» **What is needed**
Any image found in the entries is to be skipped; the rest is returned word for word.

[Data Boundary: Start]

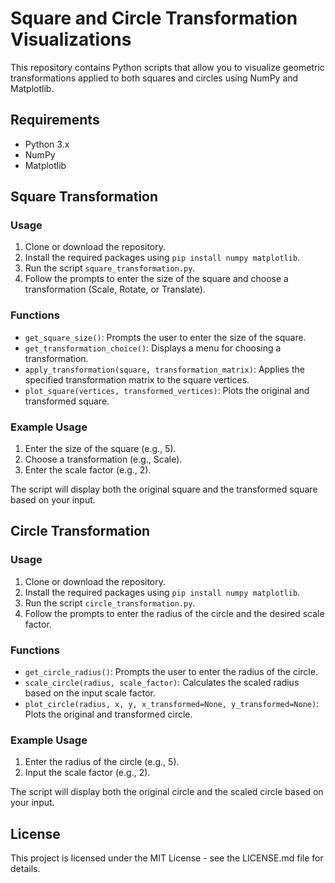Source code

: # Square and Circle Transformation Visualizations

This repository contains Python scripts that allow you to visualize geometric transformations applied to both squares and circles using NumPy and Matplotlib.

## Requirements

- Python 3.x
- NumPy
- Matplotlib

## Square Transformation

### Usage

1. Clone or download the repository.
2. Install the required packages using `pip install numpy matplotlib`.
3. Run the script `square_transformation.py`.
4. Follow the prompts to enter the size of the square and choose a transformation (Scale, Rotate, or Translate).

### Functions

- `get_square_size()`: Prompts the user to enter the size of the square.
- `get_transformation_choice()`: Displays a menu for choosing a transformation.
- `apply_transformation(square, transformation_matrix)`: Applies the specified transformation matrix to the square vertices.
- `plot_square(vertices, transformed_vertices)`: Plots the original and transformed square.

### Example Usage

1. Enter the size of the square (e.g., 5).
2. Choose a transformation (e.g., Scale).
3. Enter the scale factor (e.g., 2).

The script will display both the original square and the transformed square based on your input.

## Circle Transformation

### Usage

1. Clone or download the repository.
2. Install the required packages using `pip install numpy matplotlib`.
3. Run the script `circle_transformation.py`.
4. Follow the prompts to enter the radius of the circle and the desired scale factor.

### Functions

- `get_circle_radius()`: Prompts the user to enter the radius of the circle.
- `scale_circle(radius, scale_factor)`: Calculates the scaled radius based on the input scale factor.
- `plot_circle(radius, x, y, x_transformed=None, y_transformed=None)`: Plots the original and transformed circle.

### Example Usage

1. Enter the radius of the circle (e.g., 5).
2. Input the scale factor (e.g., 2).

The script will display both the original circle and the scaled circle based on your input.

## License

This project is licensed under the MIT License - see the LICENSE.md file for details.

[Data Boundary: End]

» **Response**
Source code

: # Square and Circle Transformation Visualizations

This repository contains Python scripts that allow you to visualize geometric transformations applied to both squares and circles using NumPy and Matplotlib.

## Requirements

- Python 3.x
- NumPy
- Matplotlib

## Square Transformation

### Usage

1. Clone or download the repository.
2. Install the required packages using `pip install numpy matplotlib`.
3. Run the script `square_transformation.py`.
4. Follow the prompts to enter the size of the square and choose a transformation (Scale, Rotate, or Translate).

### Functions

- `get_square_size()`: Prompts the user to enter the size of the square.
- `get_transformation_choice()`: Displays a menu for choosing a transformation.
- `apply_transformation(square, transformation_matrix)`: Applies the specified transformation matrix to the square vertices.
- `plot_square(vertices, transformed_vertices)`: Plots the original and transformed square.

### Example Usage

1. Enter the size of the square (e.g., 5).
2. Choose a transformation (e.g., Scale).
3. Enter the scale factor (e.g., 2).

The script will display both the original square and the transformed square based on your input.

## Circle Transformation

### Usage

1. Clone or download the repository.
2. Install the required packages using `pip install numpy matplotlib`.
3. Run the script `circle_transformation.py`.
4. Follow the prompts to enter the radius of the circle and the desired scale factor.

### Functions

- `get_circle_radius()`: Prompts the user to enter the radius of the circle.
- `scale_circle(radius, scale_factor)`: Calculates the scaled radius based on the input scale factor.
- `plot_circle(radius, x, y, x_transformed=None, y_transformed=None)`: Plots the original and transformed circle.

### Example Usage

1. Enter the radius of the circle (e.g., 5).
2. Input the scale factor (e.g., 2).

The script will display both the original circle and the scaled circle based on your input.

## License

This project is licensed under the MIT License - see the LICENSE.md file for details.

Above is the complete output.